One problem associated with trees is they can become too big to interpret. kazAnova can control how many levels (or layers) of variables you can add though. Another problem is that if the tree becomes too complicated and deep, it becomes too specific on the training set, it gets over fitted. Imagine over-fitting like instead of trying to find groups of characteristics that constitute a specific behavior, you say if a person has one blue and one green eye, 3 white hairs, a tattoo with kazAnova’s logo on his left knee, 3 pounds in the right pocket inside his Y-brand jacket that bought it from Z store at a Tuesday when it was raining and the temperature was -2 C, then this person is good. Such a combination might be found in the training set, but it is very unlikely to happen again. An over fitted model will build such criteria (as a general concept but not so dramatic!) to decide if a person is good or bad. Therefore you need to stop the tree’s expansion before it becomes too big and you need to remember that the tree is very greedy and loves gossip so that it will try to get to very bottom if you don’t put block.

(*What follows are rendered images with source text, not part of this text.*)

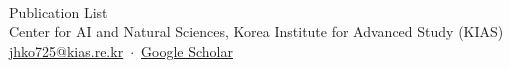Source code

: \documentclass[11pt]{article}
\begin{document}
\begin{center}
  \\[0.35em]
  {\large Publication List}\\[0.35em]
  {\small Center for AI and Natural Sciences, Korea Institute for Advanced Study (KIAS)\\
  \href{mailto:jhko725@kias.re.kr}{jhko725@kias.re.kr} \,$\cdot$\,
  \href{https://scholar.google.com/citations?user=t7lTWNQAAAAJ&hl=en}{Google Scholar}}
\end{center}
\vspace{0.5em}


\end{document}
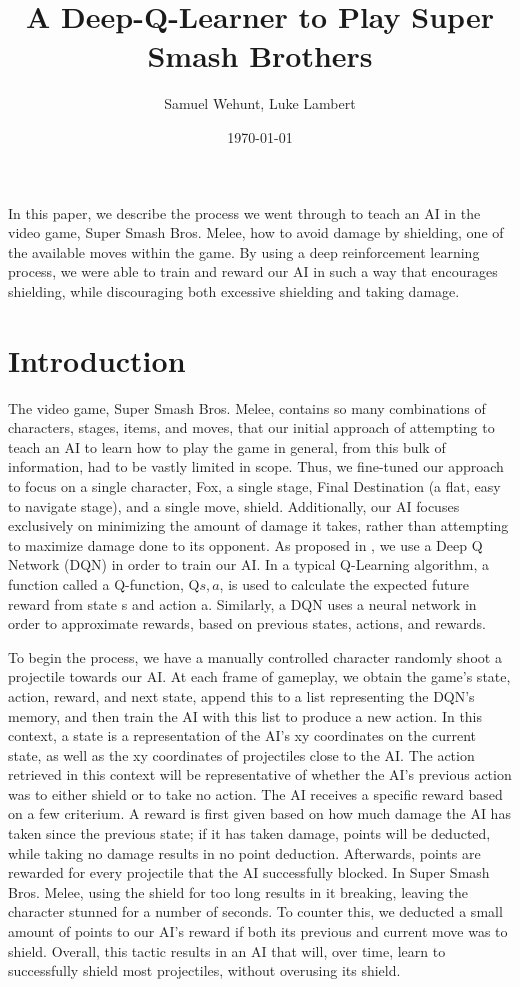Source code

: \documentclass{article}
\date{\today}
\author{Samuel Wehunt, Luke Lambert}
\title{A Deep-Q-Learner to Play Super Smash Brothers}
\begin{document}
\maketitle


In this paper, we describe the process we went through to teach an AI in the video game, Super Smash Bros. Melee, how to avoid damage by shielding, one of the available moves within the game. By using a deep reinforcement learning process, we were able to train and reward our AI in such a way that encourages shielding, while discouraging both excessive shielding and taking damage.  
\section{Introduction}
The video game, Super Smash Bros. Melee, contains so many combinations of characters, stages, items, and moves, that our initial 
approach of attempting to teach an AI to learn how to play the game in general, from this bulk of information, had to be vastly 
limited in scope. Thus, we fine-tuned our approach to focus on a single character, Fox, a single stage, Final Destination (a flat, 
easy to navigate stage), and a single move, shield. Additionally, our AI focuses exclusively on minimizing the amount of damage it 
takes, rather than attempting to maximize damage done to its opponent. As proposed in \cite{atari}, we use a Deep Q Network (DQN) in order to 
train our AI. In a typical Q-Learning algorithm, a function called a Q-function, Q\(s,a\), is used to calculate the expected future reward 
from state s and action a. Similarly, a DQN uses a neural network in order to approximate rewards, based on previous states, actions, and rewards.

To begin the process, we have a manually controlled character randomly shoot a projectile towards our AI. At each frame of gameplay, we obtain 
the game’s state, action, reward, and next state, append this to a list representing the DQN’s memory, and then train the AI with this list to 
produce a new action. In this context, a state is a representation of the AI’s x\/y coordinates on the current state, as well as the x\/y 
coordinates of projectiles close to the AI. The action retrieved in this context will be representative of whether the AI’s previous action was 
to either shield or to take no action. The AI receives a specific reward based on a few criterium. A reward is first given based on how much 
damage the AI has taken since the previous state; if it has taken damage, points will be deducted, while taking no damage results in no point 
deduction. Afterwards, points are rewarded for every projectile that the AI successfully blocked. In Super Smash Bros. Melee, using the shield 
for too long results in it breaking, leaving the character stunned for a number of seconds. To counter this, we deducted a small amount of points 
to our AI’s reward if both its previous and current move was to shield. Overall, this tactic results in an AI that will, over time, learn to successfully 
shield most projectiles, without overusing its shield.
\end{document}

In the scorecard section, we used categorical (and string) variables to build the model. The tree does not have a limitation, you could use categorical or no variables. Additionally, you do not need to do any binning as the algorithm will do that for you, but you need to specify the maximum number of bins you want to have. For example if you set maximum bins to 3, it will make certain that all variables , basically the ones with more distinct values such as DISEASE (that had 5) will have only 3 when running the algorithm by merging some values. This process also controls the expansion of the tree as you have less distinct values to worry about. There are a couple of more tools to control the expansion of the tree, but I will mention it along the tutorial.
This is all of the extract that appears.